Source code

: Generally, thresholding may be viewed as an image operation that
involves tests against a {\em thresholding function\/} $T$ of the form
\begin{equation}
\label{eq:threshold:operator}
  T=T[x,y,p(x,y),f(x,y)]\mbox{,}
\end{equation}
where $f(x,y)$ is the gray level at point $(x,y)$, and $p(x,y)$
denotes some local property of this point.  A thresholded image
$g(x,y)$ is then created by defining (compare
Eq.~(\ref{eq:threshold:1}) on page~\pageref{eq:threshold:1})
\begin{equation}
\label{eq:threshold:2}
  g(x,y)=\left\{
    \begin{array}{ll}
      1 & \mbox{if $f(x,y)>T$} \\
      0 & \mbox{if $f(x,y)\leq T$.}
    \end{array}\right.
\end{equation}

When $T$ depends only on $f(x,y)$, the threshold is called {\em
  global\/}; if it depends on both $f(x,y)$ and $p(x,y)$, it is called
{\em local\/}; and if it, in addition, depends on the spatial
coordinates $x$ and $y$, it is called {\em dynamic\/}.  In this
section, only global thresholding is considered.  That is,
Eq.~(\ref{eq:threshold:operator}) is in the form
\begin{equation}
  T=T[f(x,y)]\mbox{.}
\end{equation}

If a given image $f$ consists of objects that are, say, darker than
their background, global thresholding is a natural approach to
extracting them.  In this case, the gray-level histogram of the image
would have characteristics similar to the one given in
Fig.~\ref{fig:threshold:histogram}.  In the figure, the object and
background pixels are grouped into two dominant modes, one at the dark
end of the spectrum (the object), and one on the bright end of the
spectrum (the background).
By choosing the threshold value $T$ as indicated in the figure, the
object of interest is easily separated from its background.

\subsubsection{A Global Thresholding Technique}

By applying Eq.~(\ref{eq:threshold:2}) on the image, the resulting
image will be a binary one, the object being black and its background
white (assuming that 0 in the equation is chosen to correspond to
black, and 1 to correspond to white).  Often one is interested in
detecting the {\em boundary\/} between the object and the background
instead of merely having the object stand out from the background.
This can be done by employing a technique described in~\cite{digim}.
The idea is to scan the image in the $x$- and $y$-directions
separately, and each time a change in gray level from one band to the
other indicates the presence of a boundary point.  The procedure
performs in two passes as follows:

▶ [YOUR ASSIGNMENT] What you give back should be only the lines of the records above, starting at the line with "of the image" and ending at the line with "spectrum (the background).", restated word for word.

▶ [TASK SOLUTION]
extracting them.  In this case, the gray-level histogram of the image
would have characteristics similar to the one given in
Fig.~\ref{fig:threshold:histogram}.  In the figure, the object and
background pixels are grouped into two dominant modes, one at the dark
end of the spectrum (the object), and one on the bright end of the
spectrum (the background).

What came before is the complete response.